### Action item
With the pictures left out, copy the records below exactly from the first line down to the line holding "Remeber props are read only values", and include that line.

(Stored records)
§

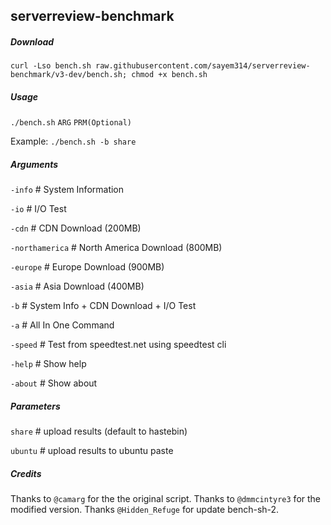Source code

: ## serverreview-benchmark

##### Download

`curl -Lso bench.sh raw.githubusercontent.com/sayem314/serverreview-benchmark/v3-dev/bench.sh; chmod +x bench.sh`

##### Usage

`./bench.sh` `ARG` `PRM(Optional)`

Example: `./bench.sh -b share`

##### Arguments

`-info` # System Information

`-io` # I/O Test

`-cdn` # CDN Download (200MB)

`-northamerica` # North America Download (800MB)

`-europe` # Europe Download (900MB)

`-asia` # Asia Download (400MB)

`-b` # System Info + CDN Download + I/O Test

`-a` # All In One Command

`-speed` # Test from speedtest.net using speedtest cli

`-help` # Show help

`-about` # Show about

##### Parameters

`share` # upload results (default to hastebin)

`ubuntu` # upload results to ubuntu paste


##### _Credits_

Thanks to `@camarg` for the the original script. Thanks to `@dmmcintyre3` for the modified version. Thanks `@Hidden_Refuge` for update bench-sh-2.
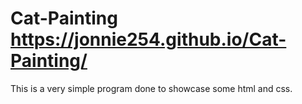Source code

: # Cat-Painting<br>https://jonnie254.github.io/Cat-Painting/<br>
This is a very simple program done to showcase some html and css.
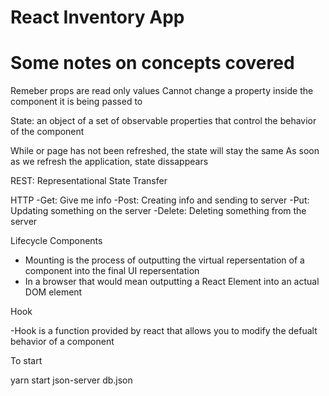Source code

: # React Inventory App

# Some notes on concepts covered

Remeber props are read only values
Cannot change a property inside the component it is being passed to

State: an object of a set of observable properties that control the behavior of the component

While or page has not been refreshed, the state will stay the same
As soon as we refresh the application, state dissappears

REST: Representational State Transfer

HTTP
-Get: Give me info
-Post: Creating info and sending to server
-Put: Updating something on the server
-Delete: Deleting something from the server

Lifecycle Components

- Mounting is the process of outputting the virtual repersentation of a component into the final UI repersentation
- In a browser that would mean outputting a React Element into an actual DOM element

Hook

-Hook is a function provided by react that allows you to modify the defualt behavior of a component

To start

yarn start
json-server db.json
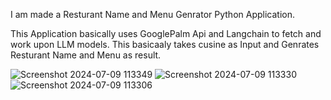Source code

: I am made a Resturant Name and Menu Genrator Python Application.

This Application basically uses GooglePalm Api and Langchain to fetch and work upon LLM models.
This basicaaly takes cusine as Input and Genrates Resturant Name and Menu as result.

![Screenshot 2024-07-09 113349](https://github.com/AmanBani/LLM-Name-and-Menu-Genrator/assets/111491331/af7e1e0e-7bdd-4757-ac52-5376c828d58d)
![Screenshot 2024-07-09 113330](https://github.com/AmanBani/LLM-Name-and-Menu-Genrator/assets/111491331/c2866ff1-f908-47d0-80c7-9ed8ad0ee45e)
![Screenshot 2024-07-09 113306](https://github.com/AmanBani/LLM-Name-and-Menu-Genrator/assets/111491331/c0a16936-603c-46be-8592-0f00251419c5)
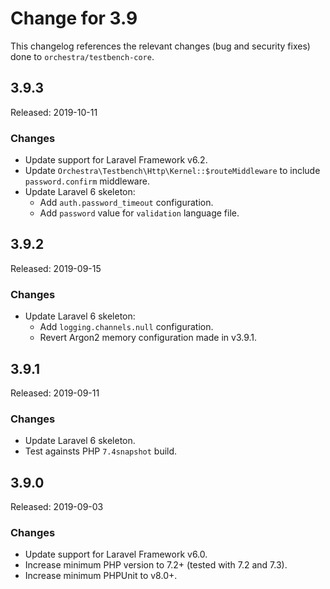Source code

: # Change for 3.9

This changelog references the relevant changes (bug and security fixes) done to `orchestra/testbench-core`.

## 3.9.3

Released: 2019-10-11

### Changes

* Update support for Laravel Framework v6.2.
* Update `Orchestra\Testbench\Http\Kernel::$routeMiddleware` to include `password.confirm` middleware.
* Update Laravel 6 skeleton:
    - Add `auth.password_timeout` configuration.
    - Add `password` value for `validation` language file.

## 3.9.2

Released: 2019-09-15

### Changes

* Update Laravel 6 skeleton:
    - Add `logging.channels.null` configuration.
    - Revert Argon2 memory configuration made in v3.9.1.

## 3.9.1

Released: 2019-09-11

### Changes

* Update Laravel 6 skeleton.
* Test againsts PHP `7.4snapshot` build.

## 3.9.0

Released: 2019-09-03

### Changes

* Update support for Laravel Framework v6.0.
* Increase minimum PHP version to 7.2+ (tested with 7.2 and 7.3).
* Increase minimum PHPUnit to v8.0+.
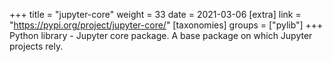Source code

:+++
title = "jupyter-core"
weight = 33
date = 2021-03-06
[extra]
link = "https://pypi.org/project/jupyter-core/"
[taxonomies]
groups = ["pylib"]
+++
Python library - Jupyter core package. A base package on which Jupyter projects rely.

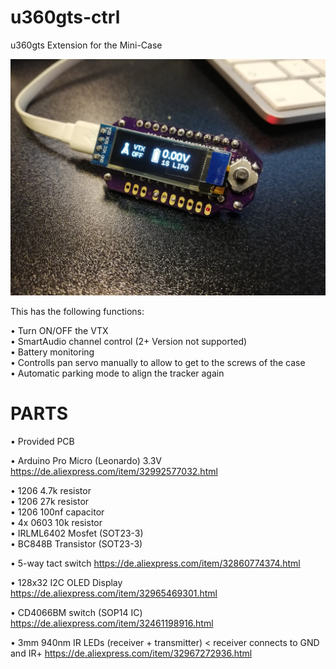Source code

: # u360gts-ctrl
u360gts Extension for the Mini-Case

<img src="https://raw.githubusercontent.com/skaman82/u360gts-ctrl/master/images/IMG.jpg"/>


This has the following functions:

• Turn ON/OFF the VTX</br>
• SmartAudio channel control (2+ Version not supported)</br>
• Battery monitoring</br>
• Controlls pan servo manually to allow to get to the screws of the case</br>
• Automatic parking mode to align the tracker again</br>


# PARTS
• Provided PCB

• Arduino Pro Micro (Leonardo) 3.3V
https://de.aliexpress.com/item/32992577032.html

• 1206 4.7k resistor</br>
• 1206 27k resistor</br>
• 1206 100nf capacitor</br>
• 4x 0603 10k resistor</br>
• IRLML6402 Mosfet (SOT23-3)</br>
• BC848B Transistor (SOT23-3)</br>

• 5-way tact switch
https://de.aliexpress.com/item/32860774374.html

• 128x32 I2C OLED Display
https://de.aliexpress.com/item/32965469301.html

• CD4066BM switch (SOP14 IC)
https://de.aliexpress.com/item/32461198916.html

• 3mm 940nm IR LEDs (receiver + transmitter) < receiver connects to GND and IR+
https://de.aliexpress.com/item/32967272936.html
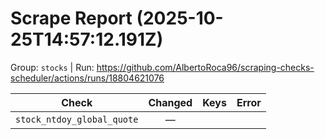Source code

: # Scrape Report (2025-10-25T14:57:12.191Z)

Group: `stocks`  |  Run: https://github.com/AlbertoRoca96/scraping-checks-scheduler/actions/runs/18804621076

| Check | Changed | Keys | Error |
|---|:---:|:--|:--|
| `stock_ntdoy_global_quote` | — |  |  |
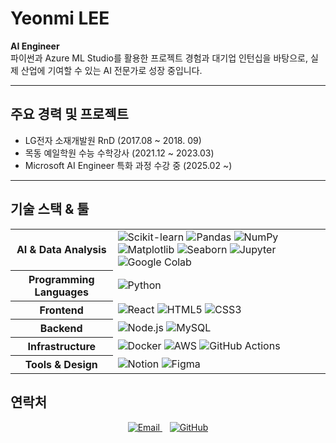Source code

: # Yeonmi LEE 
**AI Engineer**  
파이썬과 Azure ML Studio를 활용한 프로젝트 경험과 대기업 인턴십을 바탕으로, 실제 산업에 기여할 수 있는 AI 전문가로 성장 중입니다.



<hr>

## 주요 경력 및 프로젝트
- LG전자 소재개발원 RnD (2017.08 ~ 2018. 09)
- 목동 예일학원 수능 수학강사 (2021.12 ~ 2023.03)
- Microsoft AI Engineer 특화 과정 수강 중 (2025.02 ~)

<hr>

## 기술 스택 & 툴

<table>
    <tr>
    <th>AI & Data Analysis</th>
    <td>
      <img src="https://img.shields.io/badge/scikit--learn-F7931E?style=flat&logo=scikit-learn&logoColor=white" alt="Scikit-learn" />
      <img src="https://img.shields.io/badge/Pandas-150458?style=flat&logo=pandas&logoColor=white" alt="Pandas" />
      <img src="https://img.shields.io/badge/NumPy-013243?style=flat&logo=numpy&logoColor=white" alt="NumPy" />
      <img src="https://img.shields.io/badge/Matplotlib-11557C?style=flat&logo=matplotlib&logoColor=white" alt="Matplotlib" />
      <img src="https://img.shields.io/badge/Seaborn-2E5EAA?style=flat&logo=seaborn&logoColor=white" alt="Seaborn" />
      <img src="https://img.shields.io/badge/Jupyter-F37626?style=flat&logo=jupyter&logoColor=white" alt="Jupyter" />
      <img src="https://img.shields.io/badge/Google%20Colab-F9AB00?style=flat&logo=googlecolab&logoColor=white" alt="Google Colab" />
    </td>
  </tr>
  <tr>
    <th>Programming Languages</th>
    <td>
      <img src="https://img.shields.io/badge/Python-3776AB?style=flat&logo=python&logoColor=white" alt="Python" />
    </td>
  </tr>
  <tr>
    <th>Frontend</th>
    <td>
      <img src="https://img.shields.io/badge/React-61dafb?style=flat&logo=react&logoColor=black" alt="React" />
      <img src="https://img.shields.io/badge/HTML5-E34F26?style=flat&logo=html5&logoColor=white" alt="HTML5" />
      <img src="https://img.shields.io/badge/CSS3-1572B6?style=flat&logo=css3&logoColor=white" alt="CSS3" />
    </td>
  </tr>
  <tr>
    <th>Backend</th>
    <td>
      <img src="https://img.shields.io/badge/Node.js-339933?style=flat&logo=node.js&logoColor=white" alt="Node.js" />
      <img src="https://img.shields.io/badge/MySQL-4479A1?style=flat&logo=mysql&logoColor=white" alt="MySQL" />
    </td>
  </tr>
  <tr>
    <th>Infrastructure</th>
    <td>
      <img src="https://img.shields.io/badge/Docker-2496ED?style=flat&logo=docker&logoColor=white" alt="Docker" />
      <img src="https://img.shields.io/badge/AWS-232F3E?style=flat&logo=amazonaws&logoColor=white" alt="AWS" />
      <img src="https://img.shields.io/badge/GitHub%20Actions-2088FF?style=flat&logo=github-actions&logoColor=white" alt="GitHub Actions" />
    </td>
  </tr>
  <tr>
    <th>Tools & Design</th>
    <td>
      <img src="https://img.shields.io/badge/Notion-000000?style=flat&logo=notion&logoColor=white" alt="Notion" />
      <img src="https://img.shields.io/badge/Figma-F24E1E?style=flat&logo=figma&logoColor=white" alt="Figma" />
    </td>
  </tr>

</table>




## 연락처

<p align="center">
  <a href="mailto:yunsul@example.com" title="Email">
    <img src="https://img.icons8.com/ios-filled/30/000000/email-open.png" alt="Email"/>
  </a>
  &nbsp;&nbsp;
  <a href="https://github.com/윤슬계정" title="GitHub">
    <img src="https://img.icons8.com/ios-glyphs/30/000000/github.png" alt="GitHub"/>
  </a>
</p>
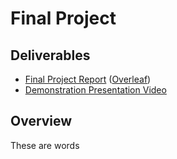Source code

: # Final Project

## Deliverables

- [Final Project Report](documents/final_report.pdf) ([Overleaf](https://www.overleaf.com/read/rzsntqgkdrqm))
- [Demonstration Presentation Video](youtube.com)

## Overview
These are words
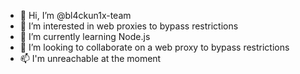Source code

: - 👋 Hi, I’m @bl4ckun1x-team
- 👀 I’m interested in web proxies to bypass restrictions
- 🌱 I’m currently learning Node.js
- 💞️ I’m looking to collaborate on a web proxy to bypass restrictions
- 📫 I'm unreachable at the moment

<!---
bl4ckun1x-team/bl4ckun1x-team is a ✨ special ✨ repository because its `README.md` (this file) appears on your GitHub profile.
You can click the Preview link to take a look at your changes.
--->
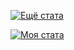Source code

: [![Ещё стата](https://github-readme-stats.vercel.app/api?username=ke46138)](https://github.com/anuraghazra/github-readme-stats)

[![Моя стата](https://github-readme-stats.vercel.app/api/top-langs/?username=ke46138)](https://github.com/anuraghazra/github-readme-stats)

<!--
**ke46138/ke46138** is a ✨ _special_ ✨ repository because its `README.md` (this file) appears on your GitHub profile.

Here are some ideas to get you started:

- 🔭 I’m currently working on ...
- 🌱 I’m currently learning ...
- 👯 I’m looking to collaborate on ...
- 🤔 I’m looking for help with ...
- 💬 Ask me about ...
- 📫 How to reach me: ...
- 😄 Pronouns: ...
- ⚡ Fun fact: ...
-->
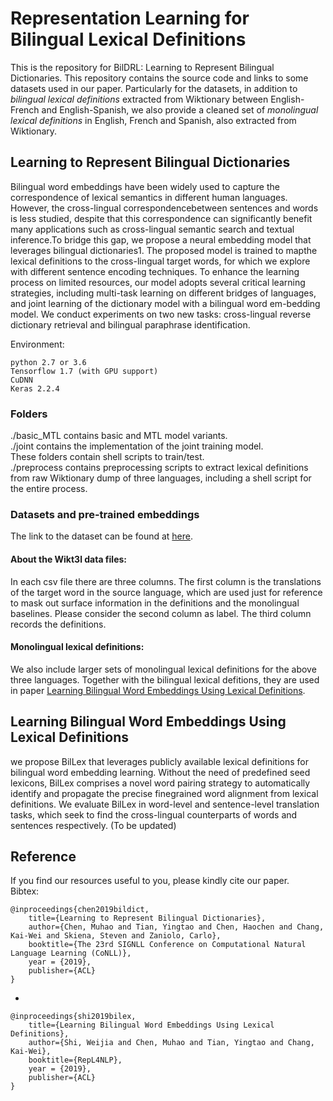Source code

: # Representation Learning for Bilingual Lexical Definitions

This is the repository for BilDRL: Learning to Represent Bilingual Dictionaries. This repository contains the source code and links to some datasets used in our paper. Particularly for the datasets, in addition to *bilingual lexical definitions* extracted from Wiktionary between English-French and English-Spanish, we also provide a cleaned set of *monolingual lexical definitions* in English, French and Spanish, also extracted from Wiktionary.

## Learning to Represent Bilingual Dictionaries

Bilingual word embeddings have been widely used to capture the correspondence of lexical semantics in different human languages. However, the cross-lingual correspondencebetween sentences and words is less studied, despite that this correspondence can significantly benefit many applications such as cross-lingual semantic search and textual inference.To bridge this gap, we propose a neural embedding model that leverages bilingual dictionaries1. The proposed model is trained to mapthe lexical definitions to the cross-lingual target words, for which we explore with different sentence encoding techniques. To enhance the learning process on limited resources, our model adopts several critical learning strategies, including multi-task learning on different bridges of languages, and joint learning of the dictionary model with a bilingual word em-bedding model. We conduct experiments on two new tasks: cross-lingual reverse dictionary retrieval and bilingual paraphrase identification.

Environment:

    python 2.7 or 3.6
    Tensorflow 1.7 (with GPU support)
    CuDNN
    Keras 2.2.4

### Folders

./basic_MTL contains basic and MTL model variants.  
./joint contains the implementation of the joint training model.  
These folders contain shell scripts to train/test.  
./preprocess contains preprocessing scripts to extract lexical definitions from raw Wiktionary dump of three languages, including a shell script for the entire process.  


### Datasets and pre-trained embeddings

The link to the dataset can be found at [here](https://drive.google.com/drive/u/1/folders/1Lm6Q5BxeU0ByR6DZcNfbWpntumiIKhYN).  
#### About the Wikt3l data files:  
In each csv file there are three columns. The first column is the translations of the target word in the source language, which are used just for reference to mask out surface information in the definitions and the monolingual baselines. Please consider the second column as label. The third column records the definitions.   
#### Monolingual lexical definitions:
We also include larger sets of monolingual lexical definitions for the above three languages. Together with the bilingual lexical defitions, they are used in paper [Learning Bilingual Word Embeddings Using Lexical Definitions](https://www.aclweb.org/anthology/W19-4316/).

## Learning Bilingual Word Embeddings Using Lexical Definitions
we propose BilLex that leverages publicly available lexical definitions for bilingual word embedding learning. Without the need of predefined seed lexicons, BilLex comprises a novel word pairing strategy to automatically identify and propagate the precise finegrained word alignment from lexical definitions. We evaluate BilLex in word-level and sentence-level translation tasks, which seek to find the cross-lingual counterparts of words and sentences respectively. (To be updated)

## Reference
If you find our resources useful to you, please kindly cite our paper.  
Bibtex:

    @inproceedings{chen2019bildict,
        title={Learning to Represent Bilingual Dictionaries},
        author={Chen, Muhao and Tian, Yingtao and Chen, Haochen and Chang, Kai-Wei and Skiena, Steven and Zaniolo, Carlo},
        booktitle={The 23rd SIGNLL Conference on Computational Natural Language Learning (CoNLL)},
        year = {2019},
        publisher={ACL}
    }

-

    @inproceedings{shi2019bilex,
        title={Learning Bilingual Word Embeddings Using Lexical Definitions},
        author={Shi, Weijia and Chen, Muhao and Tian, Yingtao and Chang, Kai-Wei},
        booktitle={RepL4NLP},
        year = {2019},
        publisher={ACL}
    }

§

### Response to this task
Source code

: ## serverreview-benchmark

##### Download

`curl -Lso bench.sh raw.githubusercontent.com/sayem314/serverreview-benchmark/v3-dev/bench.sh; chmod +x bench.sh`

##### Usage

`./bench.sh` `ARG` `PRM(Optional)`

Example: `./bench.sh -b share`

##### Arguments

`-info` # System Information

`-io` # I/O Test

`-cdn` # CDN Download (200MB)

`-northamerica` # North America Download (800MB)

`-europe` # Europe Download (900MB)

`-asia` # Asia Download (400MB)

`-b` # System Info + CDN Download + I/O Test

`-a` # All In One Command

`-speed` # Test from speedtest.net using speedtest cli

`-help` # Show help

`-about` # Show about

##### Parameters

`share` # upload results (default to hastebin)

`ubuntu` # upload results to ubuntu paste


##### _Credits_

Thanks to `@camarg` for the the original script. Thanks to `@dmmcintyre3` for the modified version. Thanks `@Hidden_Refuge` for update bench-sh-2.
Source code

: # Cat-Painting<br>https://jonnie254.github.io/Cat-Painting/<br>
This is a very simple program done to showcase some html and css.
Source code

: # React Inventory App

# Some notes on concepts covered

Remeber props are read only values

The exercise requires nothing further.